A mãe da jovem chegou a acordo com a RIAA, tendo pago uma indemnização no valor de 2.000 dólares, e apresentou publicamente as suas desculpas, assumindo que as acções da sua filha menor de idade constituíam uma violação das leis do direito de autor dos Estados Unidos.

Um dos outros casos que mais atenções tem atraído é o caso de um avô de setenta anos que a única explicação que encontra para o sucedido é o deixar os seus netos, menores de idade, acederem à Internet cada vez que o visitam.

Mas de acordo com a comunicação social americana, estes são apenas dois exemplos, pois inúmeros outros incluem não só adolescentes, mas adultos, homens, mulheres e profissionais de diversos sectores, incluindo um professor da Universidade de Yale.

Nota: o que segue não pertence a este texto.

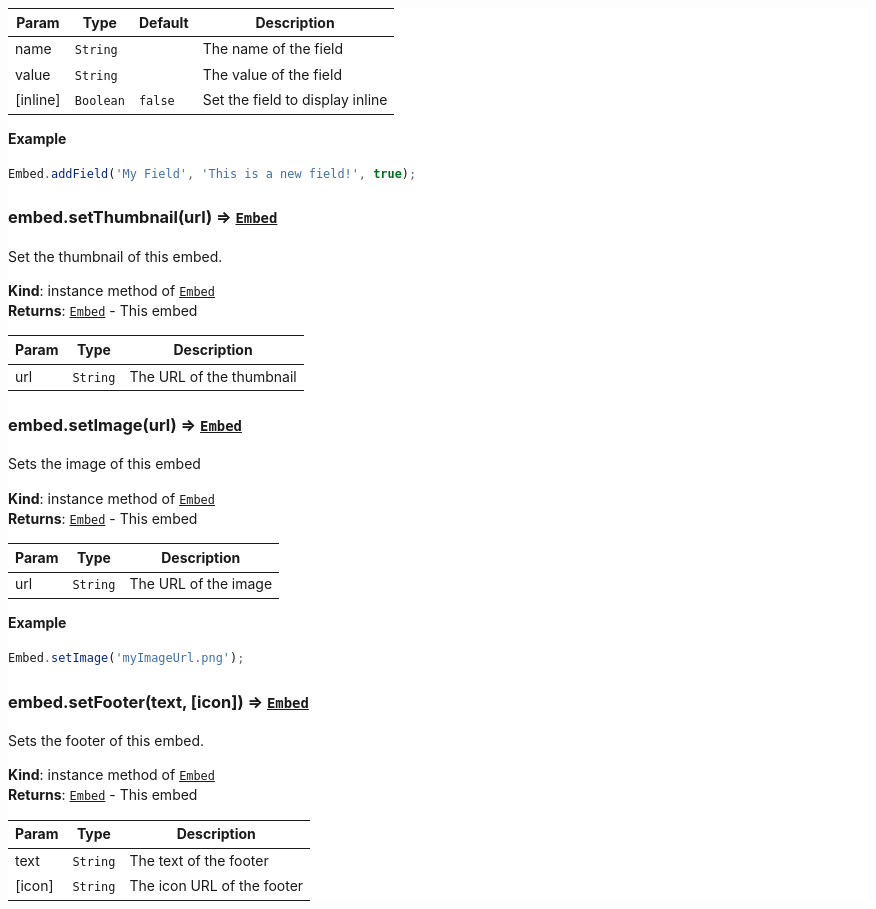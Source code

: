 | Param | Type | Default | Description |
| --- | --- | --- | --- |
| name | <code>String</code> |  | The name of the field |
| value | <code>String</code> |  | The value of the field |
| [inline] | <code>Boolean</code> | <code>false</code> | Set the field to display inline |

**Example**  
```js
Embed.addField('My Field', 'This is a new field!', true);
```
<a name="Embed+setThumbnail"></a>

### embed.setThumbnail(url) ⇒ [<code>Embed</code>](#Embed)
Set the thumbnail of this embed.

**Kind**: instance method of [<code>Embed</code>](#Embed)  
**Returns**: [<code>Embed</code>](#Embed) - This embed  

| Param | Type | Description |
| --- | --- | --- |
| url | <code>String</code> | The URL of the thumbnail |

<a name="Embed+setImage"></a>

### embed.setImage(url) ⇒ [<code>Embed</code>](#Embed)
Sets the image of this embed

**Kind**: instance method of [<code>Embed</code>](#Embed)  
**Returns**: [<code>Embed</code>](#Embed) - This embed  

| Param | Type | Description |
| --- | --- | --- |
| url | <code>String</code> | The URL of the image |

**Example**  
```js
Embed.setImage('myImageUrl.png');
```
<a name="Embed+setFooter"></a>

### embed.setFooter(text, [icon]) ⇒ [<code>Embed</code>](#Embed)
Sets the footer of this embed.

**Kind**: instance method of [<code>Embed</code>](#Embed)  
**Returns**: [<code>Embed</code>](#Embed) - This embed  

| Param | Type | Description |
| --- | --- | --- |
| text | <code>String</code> | The text of the footer |
| [icon] | <code>String</code> | The icon URL of the footer |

Muitos dos acusados revelam surpresa pelas acções, afirmando desconhecer que a troca de ficheiros musicais pode ser ilegal ou afirmando ignorar as actividades de terceiros, nomeadamente menores, nos seus computadores.

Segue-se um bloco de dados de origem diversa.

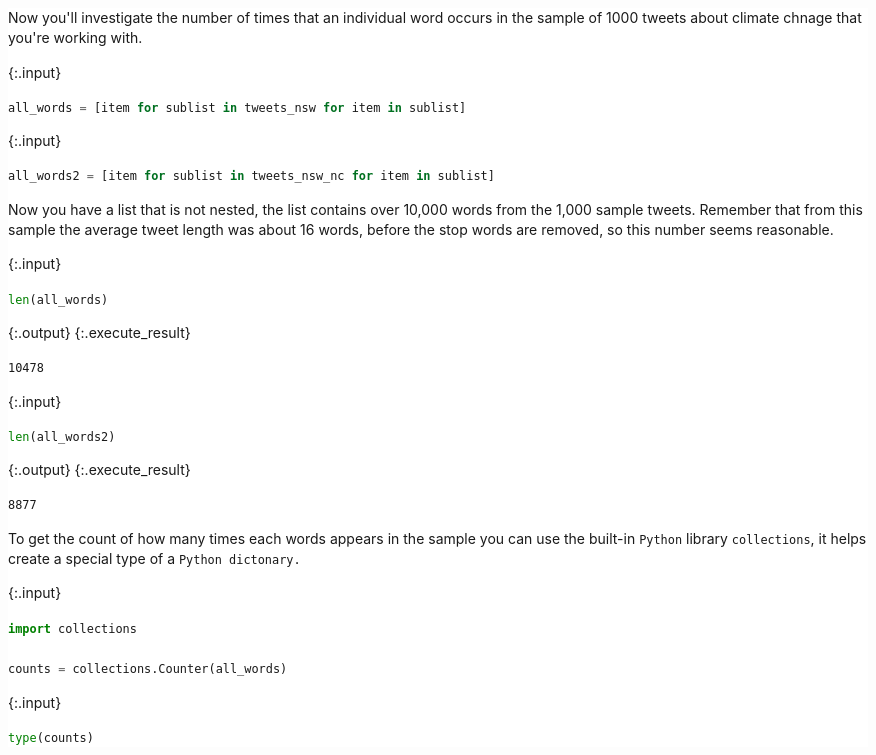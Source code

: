 



Now you'll investigate the number of times that an individual word occurs in the sample of 1000 tweets about climate chnage that you're working with. 

{:.input}
```python
all_words = [item for sublist in tweets_nsw for item in sublist]
```

{:.input}
```python
all_words2 = [item for sublist in tweets_nsw_nc for item in sublist]
```

Now you have a list that is not nested, the list contains over 10,000 words from the 1,000 sample tweets. Remember that from this sample the average tweet length was about 16 words, before the stop words are removed, so this number seems reasonable. 

{:.input}
```python
len(all_words)
```

{:.output}
{:.execute_result}



    10478





{:.input}
```python
len(all_words2)
```

{:.output}
{:.execute_result}



    8877





To get the count of how many times each words appears in the sample you can use the built-in `Python` library `collections`, it helps create a special type of a `Python dictonary.`


{:.input}
```python
import collections

counts = collections.Counter(all_words)
```

{:.input}
```python
type(counts)
```
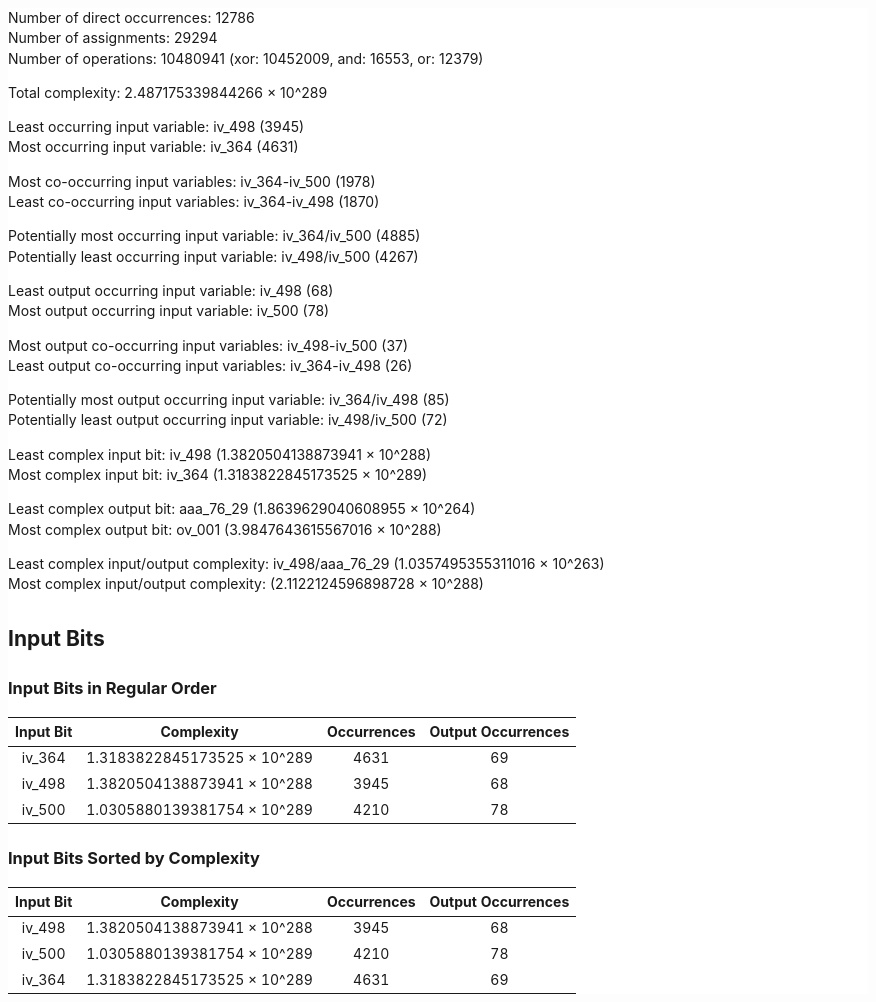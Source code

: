 Number of direct occurrences: 12786  
Number of assignments: 29294  
Number of operations: 10480941
(xor: 10452009,
and: 16553,
or: 12379)

Total complexity: 2.487175339844266 × 10^289

Least occurring input variable: iv_498 (3945)  
Most occurring input variable: iv_364 (4631)

Most co-occurring input variables: iv_364-iv_500 (1978)  
Least co-occurring input variables: iv_364-iv_498 (1870)

Potentially most occurring input variable: iv_364/iv_500 (4885)  
Potentially least occurring input variable: iv_498/iv_500 (4267)

Least output occurring input variable: iv_498 (68)  
Most output occurring input variable: iv_500 (78)

Most output co-occurring input variables: iv_498-iv_500 (37)  
Least output co-occurring input variables: iv_364-iv_498 (26)

Potentially most output occurring input variable: iv_364/iv_498 (85)  
Potentially least output occurring input variable: iv_498/iv_500 (72)

Least complex input bit: iv_498 (1.3820504138873941 × 10^288)  
Most complex input bit: iv_364 (1.3183822845173525 × 10^289)

Least complex output bit: aaa_76_29 (1.8639629040608955 × 10^264)  
Most complex output bit: ov_001 (3.9847643615567016 × 10^288)

Least complex input/output complexity: iv_498/aaa_76_29 (1.0357495355311016 × 10^263)  
Most complex input/output complexity:  (2.1122124596898728 × 10^288)

## Input Bits

### Input Bits in Regular Order

| Input Bit | Complexity | Occurrences | Output Occurrences |
|:---------:|:----------:|:-----------:|:------------------:|
| iv_364 | 1.3183822845173525 × 10^289 | 4631 | 69 |
| iv_498 | 1.3820504138873941 × 10^288 | 3945 | 68 |
| iv_500 | 1.0305880139381754 × 10^289 | 4210 | 78 |

### Input Bits Sorted by Complexity

| Input Bit | Complexity | Occurrences | Output Occurrences |
|:---------:|:----------:|:-----------:|:------------------:|
| iv_498 | 1.3820504138873941 × 10^288 | 3945 | 68 |
| iv_500 | 1.0305880139381754 × 10^289 | 4210 | 78 |
| iv_364 | 1.3183822845173525 × 10^289 | 4631 | 69 |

Estima-se que cerca de 60 milhões de americanos usem algum tipo de software de partilha de ficheiros. Na sequência destas acções, é fácil de prever que a RIAA venha a acusar milhares de pessoas que utilizam programas de partilha de ficheiros através da Internet, tais como o KaZaA, o Grokster, o Gnutella, o Morpheus, o BearShare, o iMesh e muitos outros. Pelo menos até o feitiço se virar contra o feiticeiro.

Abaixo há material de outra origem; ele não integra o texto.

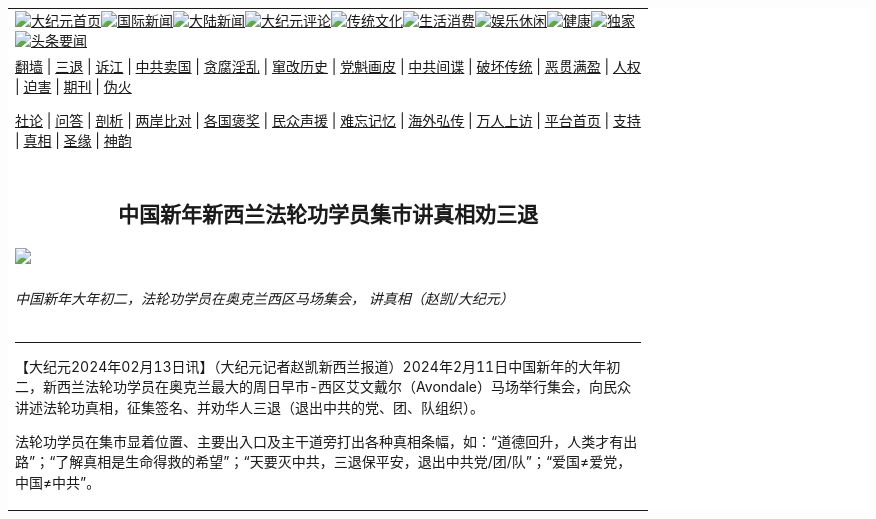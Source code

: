 <a name="1" id="1" target="_blank"></a><span id="1"></span>
<table align=center border="0"><tr><td colspan="2" VALIGN=TOP><a href="https://github.com/19920513/djy/blob/master/gb/nf1351518.md#1"><img src="https://raw.githubusercontent.com/19920513/www/master/t/djy/1.jpg" title="大纪元首页" alt="大纪元首页"></a><a href="https://github.com/19920513/djy/blob/master/gb/n24hr.md#1"><img src="https://raw.githubusercontent.com/19920513/www/master/t/djy/3.jpg" title="国际新闻" alt="国际新闻"></a><a href="https://github.com/19920513/djy/blob/master/gb/nsc413.md#1"><img src="https://raw.githubusercontent.com/19920513/www/master/t/djy/4.jpg" title="大陆新闻" alt="大陆新闻"></a><a href="https://github.com/19920513/djy/blob/master/gb/news392.md#1"><img src="https://raw.githubusercontent.com/19920513/www/master/t/djy/5.jpg" title="大纪元评论" alt="大纪元评论"></a><a href="https://github.com/19920513/djy/blob/master/gb/news2007.md#1"><img src="https://raw.githubusercontent.com/19920513/www/master/t/djy/6.jpg" title="传统文化" alt="传统文化"></a><a href="https://github.com/19920513/djy/blob/master/gb/news2008.md#1"><img src="https://raw.githubusercontent.com/19920513/www/master/t/djy/7.jpg" title="生活消费" alt="生活消费"></a><a href="https://github.com/19920513/djy/blob/master/gb/ncyule.md#1"><img src="https://raw.githubusercontent.com/19920513/www/master/t/djy/8.jpg" title="娱乐休闲" alt="娱乐休闲"></a><a href="https://github.com/19920513/djy/blob/master/gb/nsc1002.md#1"><img src="https://raw.githubusercontent.com/19920513/www/master/t/djy/9.jpg" title="健康" alt="健康"></a><a href="https://github.com/19920513/djy/blob/master/gb/nf6092.md#1"><img src="https://raw.githubusercontent.com/19920513/www/master/t/djy/10a.jpg" title="独家" alt="独家"></a><a href="https://github.com/19920513/djy/blob/master/gb/nf4514.md#1"><img src="https://raw.githubusercontent.com/19920513/www/master/t/djy/12a.jpg" title="头条要闻" alt="头条要闻"></a></td></tr>
<tr><td colspan="2" VALIGN=TOP><a target="_blank" href="https://github.com/19920513/www/blob/master/README.md?zsrh#1">翻墙</a> | <a target="_blank" href="https://github.com/19920513/djy/blob/master/gb/nf5657.md#1">三退</a> | <a target="_blank" href="https://github.com/19920513/djy/blob/master/gb/nf6124.md#1">诉江</a> | <a target="_blank" href="https://github.com/19920513/djy/blob/master/gb/nf1176117.md#1">中共卖国</a> | <a target="_blank" href="https://github.com/19920513/djy/blob/master/gb/nf5773.md#1">贪腐淫乱</a> | <a target="_blank" href="https://github.com/19920513/djy/blob/master/gb/nf1176115.md#1">窜改历史</a> | <a target="_blank" href="https://github.com/19920513/djy/blob/master/gb/nf1176107.md#1">党魁画皮</a> | <a target="_blank" href="https://github.com/19920513/djy/blob/master/gb/nf1320400.md#1">中共间谍</a> | <a target="_blank" href="https://github.com/19920513/djy/blob/master/gb/nf1176114.md#1">破坏传统</a> | <a target="_blank" href="https://github.com/19920513/ntdtv/blob/master/gb/prog447_1.md#1">恶贯满盈</a> | <a target="_blank" href="https://github.com/19920513/djy/blob/master/gb/ncid278.md#1">人权</a> | <a target="_blank" href="https://github.com/19920513/djy/blob/master/gb/nf1176111.md#1">迫害</a> | <a target="_blank" href="https://gitlab.com/szzdlab/mh-qikan/blob/master/README.md#1">期刊</a> | <a target="_blank" href="https://github.com/19920513/djy/blob/master/gb/nf5562.md#1">伪火</a></p><p><a target="_blank" href="https://github.com/19920513/djy/blob/master/gb/9p.md#1">社论</a> | <a target="_blank" href="https://github.com/19920513/djy/blob/master/gb/nf4378.md#1">问答</a> | <a target="_blank" href="https://github.com/19920513/djy/blob/master/gb/nf5792.md#1">剖析</a> | <a target="_blank" href="https://github.com/19920513/djy/blob/master/gb/nf5735.md#1">两岸比对</a> | <a target="_blank" href="https://github.com/19920513/djy/blob/master/gb/nf6119.md#1">各国褒奖</a> | <a target="_blank" href="https://github.com/19920513/djy/blob/master/gb/nf6120.md#1">民众声援</a> | <a target="_blank" href="https://github.com/19920513/djy/blob/master/gb/nf1188594.md#1">难忘记忆</a> | <a target="_blank" href="https://github.com/19920513/djy/blob/master/gb/nf3180.md#1">海外弘传</a> | <a target="_blank" href="https://github.com/19920513/djy/blob/master/gb/nf5410.md#1">万人上访</a> | <a target="_blank" href="https://github.com/19920513/www/blob/master/README.md?zsrh#1">平台首页</a> | <a target="_blank" href="https://github.com/19920513/djy/blob/master/gb/nf4386.md#1">支持</a> | <a target="_blank" href="https://github.com/19920513/djy/blob/master/gb/nf4389.md#1">真相</a> | <a target="_blank" href="https://github.com/19920513/djy/blob/master/gb/nf5790.md#1">圣缘</a> | <a target="_blank" href="https://github.com/19920513/djy/blob/master/gb/nf4786.md#1">神韵</a></td></tr>
<tr><td VALIGN=TOP width="626"><h2 align=center>中国新年新西兰法轮功学员集市讲真相劝三退</h2>
<img width="600" src="https://i.epochtimes.com/assets/uploads/2024/02/id14179739-78346e231a9895629042b144a2b20f71-600x400.jpg" />
<h6>中国新年大年初二，法轮功学员在奥克兰西区马场集会， 讲真相（赵凯/大纪元）
</h6>
<hr>
<p>【大纪元2024年02月13日讯】（大纪元记者赵凯<ahref="https://github.com/19920513/djy/blob/master/gb/tag/%E6%96%B0%E8%A5%BF%E5%85%B0.md#1">新西兰</a>报道）2024年2月11日中国新年的大年初二，新西兰<ahref="https://github.com/19920513/djy/blob/master/gb/tag/%E6%B3%95%E8%BD%AE%E5%8A%9F.md#1">法轮功</a>学员在<ahref="https://github.com/19920513/djy/blob/master/gb/tag/%E5%A5%A5%E5%85%8B%E5%85%B0.md#1">奥克兰</a>最大的周日早市-西区艾文戴尔（Avondale）马场举行集会，向民众讲述<ahref="https://github.com/19920513/djy/blob/master/gb/tag/%E6%B3%95%E8%BD%AE%E5%8A%9F.md#1">法轮功</a>真相，征集签名、并劝华人<ahref="https://github.com/19920513/djy/blob/master/gb/tag/%E4%B8%89%E9%80%80.md#1">三退</a>（退出中共的党、团、队组织）。</p>
<p>法轮功学员在集市显着位置、主要出入口及主干道旁打出各种真相条幅，如：“道德回升，人类才有出路”；“了解真相是生命得救的希望”；“天要灭中共，<ahref="https://github.com/19920513/djy/blob/master/gb/tag/%E4%B8%89%E9%80%80.md#1">三退</a>保平安，退出中共党/团/队”；“爱国≠爱党，中国≠中共”。</p>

Segundo notícias vinculadas por diversos órgãos de informação, cada pessoa agora acusada pode ficar sujeita a multas que podem atingir os 150.000 dólares (!) por cada música partilhada. Se atentarmos que segundo a RIAA, a lista contém cerca de 60 acusados que partilharam mais de 1.000 músicas (!), percebemos melhor a magnitude desta acção. De acordo com notícias recentes, as vendas da indústria fonográfica norte-americana sofreu uma quebra de 30% nas suas vendas e em resultado desta quebra, que a RIAA atribui ao utilizadores de programas de partilha de ficheiros através da Internet, estima-se que os preços dos CD’s de música venham a sofrer uma redução de preço na mesma proporção, como uma forma de compensar esta quebra. Se é certo que a redução de preços irá incentivar as compras de CD’s de música, também é certo que irá reduzir as margens. Assim, percebe-se melhor esta acção da indústria. Infelizmente, em vez de apostar na educação dos utilizadores e na inovação tecnológica como forma de combater a pirataria, a indústria assume a derrota a este nível e recorre ao mais fácil dos expedientes: a criação de um clima de medo que leve os utilizadores a reduzir a utilização de software de partilha de ficheiros através da Internet. Como grande parte destes utilizadores, senão mesmo a esmagadora maioria, são menores de idade, a indústria ataca o elo mais fraco para atingir pais e educadores, forçando-os deste modo a restringir a utilização deste tipo de software.

Resumindo, através da RIAA, indústria fonográfica norte-americana está a dizer aos pais e aos educadores: não educar os vossos filhos e alunos a usar a Internet de uma forma responsável, no respeito pelos direitos de autor, pode sair-vos caro. E a indústria está cá para garantir que assim será. Com isto o sinal que nos é enviado é, infelizmente, claro: a indústria não está cá para educar, a indústria está cá para garantir os direitos dos autores que é suposto proteger e não os dos nossos filhos e educandos. Pena é que pais e educadores continuem entregues a si próprios no desempenho de uma missão para a qual assumem que muitas vezes dispõem de menos informação que os seus próprios filhos e educandos. E os seus filhos e educandos, fazem o download de músicas através da Internet?